Records contained in a dataset:
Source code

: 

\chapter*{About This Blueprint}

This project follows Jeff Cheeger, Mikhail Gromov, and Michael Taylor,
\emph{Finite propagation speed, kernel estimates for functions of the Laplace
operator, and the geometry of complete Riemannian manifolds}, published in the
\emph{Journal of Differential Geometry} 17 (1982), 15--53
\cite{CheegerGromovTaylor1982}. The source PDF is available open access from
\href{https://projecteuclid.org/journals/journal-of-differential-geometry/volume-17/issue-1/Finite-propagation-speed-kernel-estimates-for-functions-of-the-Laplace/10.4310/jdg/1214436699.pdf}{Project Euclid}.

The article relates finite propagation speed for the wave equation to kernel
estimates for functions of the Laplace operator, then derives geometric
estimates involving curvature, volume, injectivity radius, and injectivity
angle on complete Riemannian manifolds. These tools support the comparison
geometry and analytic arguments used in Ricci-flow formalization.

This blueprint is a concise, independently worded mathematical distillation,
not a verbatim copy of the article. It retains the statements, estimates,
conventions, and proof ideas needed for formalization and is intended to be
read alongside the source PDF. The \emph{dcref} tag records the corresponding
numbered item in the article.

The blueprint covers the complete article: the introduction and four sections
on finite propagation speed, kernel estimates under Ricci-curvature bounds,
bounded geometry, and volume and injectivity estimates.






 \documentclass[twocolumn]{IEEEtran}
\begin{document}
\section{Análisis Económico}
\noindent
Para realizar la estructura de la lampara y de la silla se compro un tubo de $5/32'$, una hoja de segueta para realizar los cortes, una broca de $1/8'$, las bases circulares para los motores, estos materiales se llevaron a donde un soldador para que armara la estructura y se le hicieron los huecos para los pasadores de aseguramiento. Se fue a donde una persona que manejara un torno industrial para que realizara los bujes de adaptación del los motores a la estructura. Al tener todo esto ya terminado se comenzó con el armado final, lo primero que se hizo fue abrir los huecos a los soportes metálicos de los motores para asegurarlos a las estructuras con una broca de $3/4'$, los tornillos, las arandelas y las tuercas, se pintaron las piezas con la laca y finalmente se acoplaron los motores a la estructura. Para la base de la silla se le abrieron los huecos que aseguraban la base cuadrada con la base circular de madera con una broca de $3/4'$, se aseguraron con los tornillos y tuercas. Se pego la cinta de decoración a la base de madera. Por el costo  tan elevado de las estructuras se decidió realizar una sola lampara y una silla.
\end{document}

Action item: Exactly as they stand above, write out all the entries again.

Written reply:
Source code

: 

\chapter*{About This Blueprint}

This project follows Jeff Cheeger, Mikhail Gromov, and Michael Taylor,
\emph{Finite propagation speed, kernel estimates for functions of the Laplace
operator, and the geometry of complete Riemannian manifolds}, published in the
\emph{Journal of Differential Geometry} 17 (1982), 15--53
\cite{CheegerGromovTaylor1982}. The source PDF is available open access from
\href{https://projecteuclid.org/journals/journal-of-differential-geometry/volume-17/issue-1/Finite-propagation-speed-kernel-estimates-for-functions-of-the-Laplace/10.4310/jdg/1214436699.pdf}{Project Euclid}.

The article relates finite propagation speed for the wave equation to kernel
estimates for functions of the Laplace operator, then derives geometric
estimates involving curvature, volume, injectivity radius, and injectivity
angle on complete Riemannian manifolds. These tools support the comparison
geometry and analytic arguments used in Ricci-flow formalization.

This blueprint is a concise, independently worded mathematical distillation,
not a verbatim copy of the article. It retains the statements, estimates,
conventions, and proof ideas needed for formalization and is intended to be
read alongside the source PDF. The \emph{dcref} tag records the corresponding
numbered item in the article.

The blueprint covers the complete article: the introduction and four sections
on finite propagation speed, kernel estimates under Ricci-curvature bounds,
bounded geometry, and volume and injectivity estimates.






 \documentclass[twocolumn]{IEEEtran}
\begin{document}
\section{Análisis Económico}
\noindent
Para realizar la estructura de la lampara y de la silla se compro un tubo de $5/32'$, una hoja de segueta para realizar los cortes, una broca de $1/8'$, las bases circulares para los motores, estos materiales se llevaron a donde un soldador para que armara la estructura y se le hicieron los huecos para los pasadores de aseguramiento. Se fue a donde una persona que manejara un torno industrial para que realizara los bujes de adaptación del los motores a la estructura. Al tener todo esto ya terminado se comenzó con el armado final, lo primero que se hizo fue abrir los huecos a los soportes metálicos de los motores para asegurarlos a las estructuras con una broca de $3/4'$, los tornillos, las arandelas y las tuercas, se pintaron las piezas con la laca y finalmente se acoplaron los motores a la estructura. Para la base de la silla se le abrieron los huecos que aseguraban la base cuadrada con la base circular de madera con una broca de $3/4'$, se aseguraron con los tornillos y tuercas. Se pego la cinta de decoración a la base de madera. Por el costo  tan elevado de las estructuras se decidió realizar una sola lampara y una silla.
\end{document}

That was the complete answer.